Task instructions:
Begin at the line containing "- **Expo TypeScript Base**: 公式設定を継承" in the entries below and end at the line containing "### 📱 アプリ設定"; transcribe that range exactly and nothing outside it.

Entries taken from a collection
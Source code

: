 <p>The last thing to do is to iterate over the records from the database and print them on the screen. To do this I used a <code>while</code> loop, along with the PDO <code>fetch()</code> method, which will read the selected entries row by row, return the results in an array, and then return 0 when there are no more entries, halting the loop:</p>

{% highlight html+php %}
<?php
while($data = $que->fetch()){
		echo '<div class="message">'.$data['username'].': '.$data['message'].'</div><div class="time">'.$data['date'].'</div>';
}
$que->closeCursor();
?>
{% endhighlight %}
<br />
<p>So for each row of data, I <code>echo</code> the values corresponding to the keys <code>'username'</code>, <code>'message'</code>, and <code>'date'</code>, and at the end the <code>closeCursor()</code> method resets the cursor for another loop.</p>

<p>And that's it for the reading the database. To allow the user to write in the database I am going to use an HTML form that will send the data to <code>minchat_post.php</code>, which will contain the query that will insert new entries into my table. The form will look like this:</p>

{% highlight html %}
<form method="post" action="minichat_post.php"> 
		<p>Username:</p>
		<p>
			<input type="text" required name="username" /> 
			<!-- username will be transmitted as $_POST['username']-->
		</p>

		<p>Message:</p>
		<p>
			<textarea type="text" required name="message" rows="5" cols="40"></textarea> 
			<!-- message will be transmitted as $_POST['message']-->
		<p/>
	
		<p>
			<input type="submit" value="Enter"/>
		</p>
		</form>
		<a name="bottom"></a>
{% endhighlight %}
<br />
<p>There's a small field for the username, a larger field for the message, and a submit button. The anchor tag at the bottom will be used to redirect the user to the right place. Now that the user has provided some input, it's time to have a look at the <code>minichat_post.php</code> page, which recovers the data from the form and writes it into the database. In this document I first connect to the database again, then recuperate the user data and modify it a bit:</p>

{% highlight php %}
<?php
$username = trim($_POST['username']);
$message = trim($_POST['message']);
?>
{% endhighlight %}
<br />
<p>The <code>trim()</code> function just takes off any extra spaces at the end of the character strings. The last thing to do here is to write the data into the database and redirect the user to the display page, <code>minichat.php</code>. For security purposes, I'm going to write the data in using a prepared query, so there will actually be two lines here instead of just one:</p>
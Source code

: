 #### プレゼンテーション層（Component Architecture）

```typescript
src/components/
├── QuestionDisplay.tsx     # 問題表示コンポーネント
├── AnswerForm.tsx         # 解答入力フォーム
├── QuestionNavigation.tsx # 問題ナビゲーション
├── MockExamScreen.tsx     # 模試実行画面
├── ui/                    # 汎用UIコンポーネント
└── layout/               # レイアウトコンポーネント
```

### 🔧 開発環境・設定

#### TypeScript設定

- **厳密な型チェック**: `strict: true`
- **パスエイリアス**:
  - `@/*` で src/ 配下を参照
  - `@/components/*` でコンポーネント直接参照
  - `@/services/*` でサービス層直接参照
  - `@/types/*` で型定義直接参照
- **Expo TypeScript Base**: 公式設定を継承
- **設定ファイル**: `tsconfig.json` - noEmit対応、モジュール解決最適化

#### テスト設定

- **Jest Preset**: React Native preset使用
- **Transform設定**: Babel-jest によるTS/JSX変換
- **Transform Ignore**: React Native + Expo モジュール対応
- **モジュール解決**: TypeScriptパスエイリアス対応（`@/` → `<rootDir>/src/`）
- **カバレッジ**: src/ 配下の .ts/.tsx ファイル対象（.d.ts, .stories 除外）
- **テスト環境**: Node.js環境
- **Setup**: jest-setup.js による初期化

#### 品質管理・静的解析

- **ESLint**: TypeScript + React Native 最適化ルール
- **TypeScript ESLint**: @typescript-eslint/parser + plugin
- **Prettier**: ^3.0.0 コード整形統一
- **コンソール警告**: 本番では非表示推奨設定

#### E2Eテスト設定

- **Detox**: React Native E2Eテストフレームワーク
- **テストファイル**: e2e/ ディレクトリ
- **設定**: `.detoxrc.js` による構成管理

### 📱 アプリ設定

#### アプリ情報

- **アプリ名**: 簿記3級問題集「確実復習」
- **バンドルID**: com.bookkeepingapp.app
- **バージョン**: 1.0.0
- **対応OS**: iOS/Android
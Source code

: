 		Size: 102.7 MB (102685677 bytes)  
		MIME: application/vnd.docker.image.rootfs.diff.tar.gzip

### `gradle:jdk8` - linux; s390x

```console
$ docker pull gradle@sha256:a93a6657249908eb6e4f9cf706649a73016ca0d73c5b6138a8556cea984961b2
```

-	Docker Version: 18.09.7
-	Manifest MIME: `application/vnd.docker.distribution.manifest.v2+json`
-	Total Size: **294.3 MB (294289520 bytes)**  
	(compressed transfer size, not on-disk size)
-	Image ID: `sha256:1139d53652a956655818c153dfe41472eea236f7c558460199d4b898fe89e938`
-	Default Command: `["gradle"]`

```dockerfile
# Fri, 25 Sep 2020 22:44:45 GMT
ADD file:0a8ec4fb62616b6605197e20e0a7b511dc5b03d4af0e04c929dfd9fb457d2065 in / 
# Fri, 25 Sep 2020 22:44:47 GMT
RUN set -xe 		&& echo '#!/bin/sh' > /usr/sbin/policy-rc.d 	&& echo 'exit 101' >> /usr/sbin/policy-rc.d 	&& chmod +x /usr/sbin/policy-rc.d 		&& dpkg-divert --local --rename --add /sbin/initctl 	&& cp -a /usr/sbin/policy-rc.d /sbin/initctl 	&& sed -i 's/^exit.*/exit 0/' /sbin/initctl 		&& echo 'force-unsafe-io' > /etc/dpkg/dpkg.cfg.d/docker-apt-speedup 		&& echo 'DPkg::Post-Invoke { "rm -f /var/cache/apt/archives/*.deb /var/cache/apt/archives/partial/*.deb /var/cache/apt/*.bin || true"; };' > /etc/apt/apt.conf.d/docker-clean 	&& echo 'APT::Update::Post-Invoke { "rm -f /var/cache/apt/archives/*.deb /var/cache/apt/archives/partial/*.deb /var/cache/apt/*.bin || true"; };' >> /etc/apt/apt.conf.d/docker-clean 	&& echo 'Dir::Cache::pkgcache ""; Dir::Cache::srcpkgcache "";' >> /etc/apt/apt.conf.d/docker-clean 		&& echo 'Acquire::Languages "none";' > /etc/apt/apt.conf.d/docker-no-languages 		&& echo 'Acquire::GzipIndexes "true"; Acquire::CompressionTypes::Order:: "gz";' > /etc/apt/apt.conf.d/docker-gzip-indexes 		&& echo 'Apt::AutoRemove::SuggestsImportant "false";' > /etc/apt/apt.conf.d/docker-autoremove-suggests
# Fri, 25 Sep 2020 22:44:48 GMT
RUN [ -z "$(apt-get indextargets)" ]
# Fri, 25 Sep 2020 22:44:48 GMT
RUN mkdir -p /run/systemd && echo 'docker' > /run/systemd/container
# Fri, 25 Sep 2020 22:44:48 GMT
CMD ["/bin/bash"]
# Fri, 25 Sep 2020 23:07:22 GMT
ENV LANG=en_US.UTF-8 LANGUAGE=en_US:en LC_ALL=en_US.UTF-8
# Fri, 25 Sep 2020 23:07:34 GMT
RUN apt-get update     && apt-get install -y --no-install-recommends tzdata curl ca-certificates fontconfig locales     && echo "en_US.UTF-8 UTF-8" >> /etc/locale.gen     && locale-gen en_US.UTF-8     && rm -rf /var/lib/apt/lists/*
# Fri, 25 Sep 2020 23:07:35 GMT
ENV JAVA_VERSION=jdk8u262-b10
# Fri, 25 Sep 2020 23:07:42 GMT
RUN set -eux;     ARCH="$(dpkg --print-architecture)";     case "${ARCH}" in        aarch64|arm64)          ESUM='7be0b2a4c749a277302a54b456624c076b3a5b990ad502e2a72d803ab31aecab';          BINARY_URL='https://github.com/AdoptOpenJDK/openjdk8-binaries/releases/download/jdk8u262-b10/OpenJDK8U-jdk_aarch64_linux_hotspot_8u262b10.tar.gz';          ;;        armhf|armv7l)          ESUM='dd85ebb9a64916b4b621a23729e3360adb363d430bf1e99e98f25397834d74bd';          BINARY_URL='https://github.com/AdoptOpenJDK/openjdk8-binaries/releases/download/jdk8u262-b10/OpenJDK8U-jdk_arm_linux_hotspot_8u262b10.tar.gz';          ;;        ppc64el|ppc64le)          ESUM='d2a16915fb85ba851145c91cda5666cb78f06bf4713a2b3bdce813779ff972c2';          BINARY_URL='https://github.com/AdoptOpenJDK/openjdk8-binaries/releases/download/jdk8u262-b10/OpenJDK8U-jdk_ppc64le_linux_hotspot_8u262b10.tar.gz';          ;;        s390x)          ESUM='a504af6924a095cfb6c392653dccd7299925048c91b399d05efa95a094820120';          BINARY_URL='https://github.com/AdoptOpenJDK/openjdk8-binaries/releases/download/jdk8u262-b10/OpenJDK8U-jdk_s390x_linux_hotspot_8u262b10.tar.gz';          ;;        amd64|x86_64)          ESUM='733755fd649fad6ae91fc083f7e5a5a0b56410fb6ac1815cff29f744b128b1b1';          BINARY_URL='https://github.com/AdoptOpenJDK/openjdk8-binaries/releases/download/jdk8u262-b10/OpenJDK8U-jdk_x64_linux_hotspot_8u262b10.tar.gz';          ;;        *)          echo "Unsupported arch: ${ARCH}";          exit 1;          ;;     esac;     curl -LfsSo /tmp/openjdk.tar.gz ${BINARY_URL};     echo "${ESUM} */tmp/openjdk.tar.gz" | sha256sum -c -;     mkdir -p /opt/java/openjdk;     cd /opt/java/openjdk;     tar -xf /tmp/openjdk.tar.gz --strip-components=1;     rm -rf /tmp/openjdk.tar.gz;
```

Result for this exercise:
- **Expo TypeScript Base**: 公式設定を継承
- **設定ファイル**: `tsconfig.json` - noEmit対応、モジュール解決最適化

#### テスト設定

- **Jest Preset**: React Native preset使用
- **Transform設定**: Babel-jest によるTS/JSX変換
- **Transform Ignore**: React Native + Expo モジュール対応
- **モジュール解決**: TypeScriptパスエイリアス対応（`@/` → `<rootDir>/src/`）
- **カバレッジ**: src/ 配下の .ts/.tsx ファイル対象（.d.ts, .stories 除外）
- **テスト環境**: Node.js環境
- **Setup**: jest-setup.js による初期化

#### 品質管理・静的解析

- **ESLint**: TypeScript + React Native 最適化ルール
- **TypeScript ESLint**: @typescript-eslint/parser + plugin
- **Prettier**: ^3.0.0 コード整形統一
- **コンソール警告**: 本番では非表示推奨設定

#### E2Eテスト設定

- **Detox**: React Native E2Eテストフレームワーク
- **テストファイル**: e2e/ ディレクトリ
- **設定**: `.detoxrc.js` による構成管理

### 📱 アプリ設定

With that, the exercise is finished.